Tony: While this story is very good, it’s not perfect either. It has some serious pacing issues after the first issue. That first issue was a roller coaster, but after that, the pacing slowed to a crawl. I also had some issues with the continuity, issues #2-4 all seem to take place in the same day, but I can’t quite put together for sure whether they were for certain, and how they fit together.

My second issue was that the story didn’t really establish the setting really well. It was obviously set in the Southeastern US, but I don’t think it really set in that it was Florida until… maybe the fifth chapter? I mean the gator attack in the first half of the story made it obvious that it was probably somewhere along the Gulf of Mexico, but the Gulf Coast is a big place.

Brendan: Vanesa R. Del Rey brings raw, gritty pencils that build a frenetic level of tension in an already unsettling turn of events. The ultra-violence comes hard and fast. She has an impressive talent for blurring the lines between terrifying and sexy, bold and subtle, grotesque and beautiful. This is one of those books that you could probably read without any dialogue or narration and it would still tell a dynamic story.

Tony: Oh for sure. Del Ray did a fantastic job across the board. She has a strong eye for laying out her pages, so everything is driving forward. It’s a really good example of how strong layouts and figure work tell the story as much as the script, just like you said. I really would love to see what a silent issue by these two creators would look like.

She really nailed the horror too. The way she used shadow and framed the figures as the frights scaled up would make my skin crawl. That last issue of the collection in particular got real scary, and the monsters in that one were just mundane humans. She showed how ugly they were inside, reflected by the looks on their faces, the shadows around them… I said I was still creeped out when I started writing and a lot of the credit there goes to Del Ray.

Brendan: Bellaire obviously did the color, and damn. There are a couple things I’ve come to expect in comics coloring. Fire and blood are ridiculously hard to nail, and I usually give them a bit of a pass on the realism because of it. Not here. That bonfire in the first sequence jumps off the page. You can feel the heat on your face. 

Together, Del Rey and Bellaire pulled off some amazing tricks. Reflections of fire licking glass window panes. Shadows playing on the faces of the characters on the other side of the glass? Are you kidding me?

Tony: Oh completely. I absolutely agree. I think Bellaire is one of the five best color artists in the business right now. She’s probably the most rule-breaking of them all too. Like… Marte Gracia and Tomeu Morey are recognizable instantly. They fill their books with color and light, making the art feel like the best cinematic blockbusters. Bellaire though is thoughtful, deliberate and does every project a little bit differently. She might do one story in washed out sepias and greys, while another in atmospheric reds like she does here.
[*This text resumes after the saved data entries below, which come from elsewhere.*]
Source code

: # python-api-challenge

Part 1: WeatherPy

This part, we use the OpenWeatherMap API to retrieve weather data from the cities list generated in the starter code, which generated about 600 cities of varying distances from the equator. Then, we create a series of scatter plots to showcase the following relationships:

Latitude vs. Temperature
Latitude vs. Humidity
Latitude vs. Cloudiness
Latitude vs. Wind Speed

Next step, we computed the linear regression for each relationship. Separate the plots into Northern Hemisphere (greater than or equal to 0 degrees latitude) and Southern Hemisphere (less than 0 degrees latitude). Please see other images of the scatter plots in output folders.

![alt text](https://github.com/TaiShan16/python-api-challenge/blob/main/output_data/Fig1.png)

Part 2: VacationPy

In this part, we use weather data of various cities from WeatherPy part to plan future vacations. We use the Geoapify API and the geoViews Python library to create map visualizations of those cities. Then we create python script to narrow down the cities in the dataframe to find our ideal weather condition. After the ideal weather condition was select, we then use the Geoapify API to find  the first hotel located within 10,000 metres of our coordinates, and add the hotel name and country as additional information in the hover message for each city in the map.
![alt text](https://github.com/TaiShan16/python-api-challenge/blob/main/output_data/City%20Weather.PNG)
That’s a long way to say, I think she’s extremely thoughtful about each project and shifts what she’s doing to match what it needs. This might be her best work from the art side for exactly that reason. I mean, who knows the mood of a story better than its writer.
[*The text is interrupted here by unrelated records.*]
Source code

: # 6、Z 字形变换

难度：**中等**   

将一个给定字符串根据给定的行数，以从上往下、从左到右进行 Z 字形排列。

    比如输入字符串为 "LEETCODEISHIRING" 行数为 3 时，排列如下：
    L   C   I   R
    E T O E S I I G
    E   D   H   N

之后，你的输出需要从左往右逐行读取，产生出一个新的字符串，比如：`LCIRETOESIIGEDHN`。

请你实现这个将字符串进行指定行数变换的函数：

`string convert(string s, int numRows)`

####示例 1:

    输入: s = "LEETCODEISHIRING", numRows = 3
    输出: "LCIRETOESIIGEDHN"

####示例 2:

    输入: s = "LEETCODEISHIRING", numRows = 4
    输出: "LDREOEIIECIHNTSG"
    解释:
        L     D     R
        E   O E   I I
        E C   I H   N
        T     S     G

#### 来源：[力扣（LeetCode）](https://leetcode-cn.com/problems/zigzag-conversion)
Brendan: And not for nothing, this is a mostly female team (Clayton Cowles on letters is the exception), writing a female led story, and the whole thing is fantastic. It’s a big ball of feminist/occult/crime procedural horror. 

I should probably mention this definitely isn’t an all ages title. There is quite a bit of nudity, sex, gore, and graphic violence.

Tony: Yeah, this isn’t the most gruesome story we’ve read but this is the one that I think is most “reader discretion advised.”

Brendan: I actually forgot about some of the more intense stuff until I got pretty deep into this volume. None of it really felt gratuitous, though. 

All that being said, where’d you land on Redlands Vol. 1?

Tony: I don’t think I’m going to revisit this volume anytime soon, but am I going to check out the rest of the story? Absolutely. This is pretty must-read for any comics fan, but especially for horror fans.

Brendan: Fair. What’s on queue for next week?

Tony: We’re going to visit one of my favorites that I’ve picked up recently- Memetic by James Tynion IV and Eryk Donovan!